Sont toutefois exclus l’enfant, le père, la mère, la personne à charge ou le conjoint qui sont inculpés ou ont été déclarés coupables de la commission de l’acte criminel. («victim») 1995, chap. 6, art. 1; 1999, chap. 6, par. 65 (1) et (2); 2005, chap. 5, par. 72 (1) et (2).

Principes
Les principes suivants s’appliquent au traitement des victimes d’actes criminels :

  1. Les victimes doivent être traitées avec courtoisie, avec compassion et dans le respect de leur dignité et de leur vie privée par les fonctionnaires du système judiciaire.
  2. Les victimes doivent avoir accès aux renseignements relatifs à ce qui suit :
    • les services et les recours mis à la disposition des victimes d’actes criminels,
    • les dispositions de la présente loi et de la Loi sur l’indemnisation des victimes d’actes criminels qui peuvent les aider,
    • la protection qui leur est offerte pour empêcher toute intimidation illicite,
    • l’état d’avancement des enquêtes se rapportant à l’acte criminel,
    • les accusations portées à l’égard de l’acte criminel et, en l’absence d’accusations, les motifs pour lesquels aucune accusation n’est portée,
    • le rôle de la victime dans la poursuite,
    •  les procédures judiciaires qui se rapportent à la poursuite,
    • les dates et les lieux où se déroulent des étapes importantes de la poursuite,
    • l’issue des instances importantes, y compris les instances en appel,
    • les dispositions préparatoires au procès qui sont prises à l’égard d’un plaidoyer pouvant être inscrit par le prévenu au procès,
    • la mise en liberté provisoire du prévenu et, en cas de déclaration de culpabilité, le prononcé de la sentence,
    • les décisions rendues aux termes de l’article 672.54 ou 672.58 du Code criminel (Canada) à l’égard d’un accusé qui fait l’objet d’un verdict d’inaptitude à subir son procès ou d’un verdict de non-responsabilité criminelle pour cause de troubles mentaux,
    • le droit que leur confère le Code criminel (Canada) de présenter des observations au tribunal au moyen d’une déclaration de la victime.
  3. Les victimes d’un acte criminel prescrit doivent être avisées, si elles en font la demande, de ce qui suit :
    • la mise en liberté imminente de la personne déclarée coupable ou toute requête visant à obtenir sa mise en liberté, notamment en vertu d’une permission de sortir accordée conformément à un programme d’absence temporaire, d’une libération conditionnelle ou d’un laissez-passer d’absence temporaire sans escorte,
    • l’évasion de la personne déclarée coupable.

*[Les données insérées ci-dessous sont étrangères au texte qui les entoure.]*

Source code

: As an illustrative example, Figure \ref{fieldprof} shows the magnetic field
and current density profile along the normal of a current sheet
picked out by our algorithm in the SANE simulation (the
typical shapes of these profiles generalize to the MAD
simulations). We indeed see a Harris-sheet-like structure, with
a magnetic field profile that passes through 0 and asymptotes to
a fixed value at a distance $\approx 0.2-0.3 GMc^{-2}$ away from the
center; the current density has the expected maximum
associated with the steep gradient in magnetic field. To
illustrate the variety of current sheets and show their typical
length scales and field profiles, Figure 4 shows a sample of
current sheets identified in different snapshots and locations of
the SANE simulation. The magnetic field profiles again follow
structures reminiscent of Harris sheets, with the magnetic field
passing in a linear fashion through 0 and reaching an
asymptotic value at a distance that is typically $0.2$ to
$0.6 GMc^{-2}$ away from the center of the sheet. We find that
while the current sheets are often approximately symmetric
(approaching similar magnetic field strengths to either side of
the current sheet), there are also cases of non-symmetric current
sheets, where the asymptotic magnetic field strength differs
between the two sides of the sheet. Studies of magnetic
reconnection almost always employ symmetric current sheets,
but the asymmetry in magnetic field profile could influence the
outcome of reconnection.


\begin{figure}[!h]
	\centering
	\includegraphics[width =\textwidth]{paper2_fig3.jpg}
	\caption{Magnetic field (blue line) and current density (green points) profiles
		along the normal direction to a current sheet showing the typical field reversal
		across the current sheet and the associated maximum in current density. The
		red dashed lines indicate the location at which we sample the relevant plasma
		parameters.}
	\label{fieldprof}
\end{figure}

  4. Si la personne accusée d’un acte criminel prescrit fait l’objet d’un verdict d’inaptitude à subir son procès ou d’un verdict de non-responsabilité criminelle pour cause de troubles mentaux, les victimes doivent être avisées, si elles en font la demande, de ce qui suit :
    • toute audience que tient à l’égard de l’accusé la commission d’examen constituée ou désignée pour l’Ontario conformément au paragraphe 672.38 (1) du Code criminel (Canada),
    • l’ordonnance de la commission d’examen prescrivant l’absolution inconditionnelle ou sous condition de l’accusé,
    • l’évasion de l’accusé.
  5. Les victimes d’agressions sexuelles, si elles en font la demande, ne doivent être interrogées au cours de l’enquête sur l’acte criminel que par des agents de police et des fonctionnaires du même sexe qu’elles.
  6. Les biens de la victime qui sont sous la garde de fonctionnaires du système judiciaire doivent lui être restitués promptement lorsqu’il n’est plus nécessaire de les garder aux fins du système judiciaire. 1995, chap. 6, par. 2 (1).